------ Provided records ------

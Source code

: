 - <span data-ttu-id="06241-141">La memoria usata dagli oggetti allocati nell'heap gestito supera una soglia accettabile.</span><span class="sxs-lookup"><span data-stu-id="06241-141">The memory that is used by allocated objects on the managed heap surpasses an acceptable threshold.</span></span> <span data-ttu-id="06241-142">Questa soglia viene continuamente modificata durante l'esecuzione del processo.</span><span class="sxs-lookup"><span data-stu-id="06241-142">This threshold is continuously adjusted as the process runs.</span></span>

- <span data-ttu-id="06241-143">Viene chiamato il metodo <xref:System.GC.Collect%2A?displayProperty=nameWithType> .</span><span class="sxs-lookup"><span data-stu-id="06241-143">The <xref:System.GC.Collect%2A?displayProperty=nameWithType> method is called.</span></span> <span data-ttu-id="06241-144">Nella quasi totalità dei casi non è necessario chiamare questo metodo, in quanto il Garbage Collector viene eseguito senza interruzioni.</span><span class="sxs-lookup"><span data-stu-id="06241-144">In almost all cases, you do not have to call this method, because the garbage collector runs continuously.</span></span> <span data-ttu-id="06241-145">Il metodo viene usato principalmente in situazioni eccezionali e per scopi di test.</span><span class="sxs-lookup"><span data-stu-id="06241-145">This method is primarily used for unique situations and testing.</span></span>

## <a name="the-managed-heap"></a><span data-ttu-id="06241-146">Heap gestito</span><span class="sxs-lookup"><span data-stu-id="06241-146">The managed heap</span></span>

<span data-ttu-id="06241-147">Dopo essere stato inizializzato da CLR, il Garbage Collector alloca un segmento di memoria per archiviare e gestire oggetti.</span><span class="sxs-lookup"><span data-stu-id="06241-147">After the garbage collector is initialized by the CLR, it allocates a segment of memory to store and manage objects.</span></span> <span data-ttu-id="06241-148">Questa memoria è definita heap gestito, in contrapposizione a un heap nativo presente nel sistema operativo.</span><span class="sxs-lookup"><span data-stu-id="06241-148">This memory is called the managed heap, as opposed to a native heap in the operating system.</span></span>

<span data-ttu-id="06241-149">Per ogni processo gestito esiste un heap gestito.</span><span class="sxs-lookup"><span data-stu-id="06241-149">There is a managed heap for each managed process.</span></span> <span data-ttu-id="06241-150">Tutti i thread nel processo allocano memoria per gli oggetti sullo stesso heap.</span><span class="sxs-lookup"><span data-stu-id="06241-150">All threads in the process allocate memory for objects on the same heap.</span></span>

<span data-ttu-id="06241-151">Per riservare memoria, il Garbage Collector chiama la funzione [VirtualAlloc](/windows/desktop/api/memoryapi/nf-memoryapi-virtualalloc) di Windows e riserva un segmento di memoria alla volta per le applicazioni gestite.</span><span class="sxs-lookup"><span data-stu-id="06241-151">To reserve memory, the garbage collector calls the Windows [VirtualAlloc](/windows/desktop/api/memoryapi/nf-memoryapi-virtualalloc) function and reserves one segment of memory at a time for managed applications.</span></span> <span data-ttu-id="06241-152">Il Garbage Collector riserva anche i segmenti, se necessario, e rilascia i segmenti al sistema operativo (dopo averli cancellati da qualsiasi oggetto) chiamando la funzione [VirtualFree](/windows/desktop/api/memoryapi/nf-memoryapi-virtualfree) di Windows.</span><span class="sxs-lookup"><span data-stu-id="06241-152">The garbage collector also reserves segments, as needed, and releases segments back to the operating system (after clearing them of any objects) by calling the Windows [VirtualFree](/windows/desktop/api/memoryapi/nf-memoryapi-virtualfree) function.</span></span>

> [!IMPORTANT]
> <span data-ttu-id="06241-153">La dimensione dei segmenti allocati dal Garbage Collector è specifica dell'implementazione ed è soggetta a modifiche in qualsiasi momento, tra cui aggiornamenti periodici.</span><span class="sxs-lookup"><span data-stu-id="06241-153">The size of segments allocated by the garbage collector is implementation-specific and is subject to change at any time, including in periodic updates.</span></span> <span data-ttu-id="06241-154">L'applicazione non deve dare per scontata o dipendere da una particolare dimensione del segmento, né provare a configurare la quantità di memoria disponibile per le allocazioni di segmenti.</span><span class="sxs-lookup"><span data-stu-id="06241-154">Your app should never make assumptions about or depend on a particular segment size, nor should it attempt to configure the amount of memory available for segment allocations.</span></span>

------

▸ **What you will do**
Write out exactly the lines between the start of the entries and the line containing "the process runs.</span></span>", including that line and the first one.

▸ **Task answer**
Source code

: - <span data-ttu-id="06241-141">La memoria usata dagli oggetti allocati nell'heap gestito supera una soglia accettabile.</span><span class="sxs-lookup"><span data-stu-id="06241-141">The memory that is used by allocated objects on the managed heap surpasses an acceptable threshold.</span></span> <span data-ttu-id="06241-142">Questa soglia viene continuamente modificata durante l'esecuzione del processo.</span><span class="sxs-lookup"><span data-stu-id="06241-142">This threshold is continuously adjusted as the process runs.</span></span>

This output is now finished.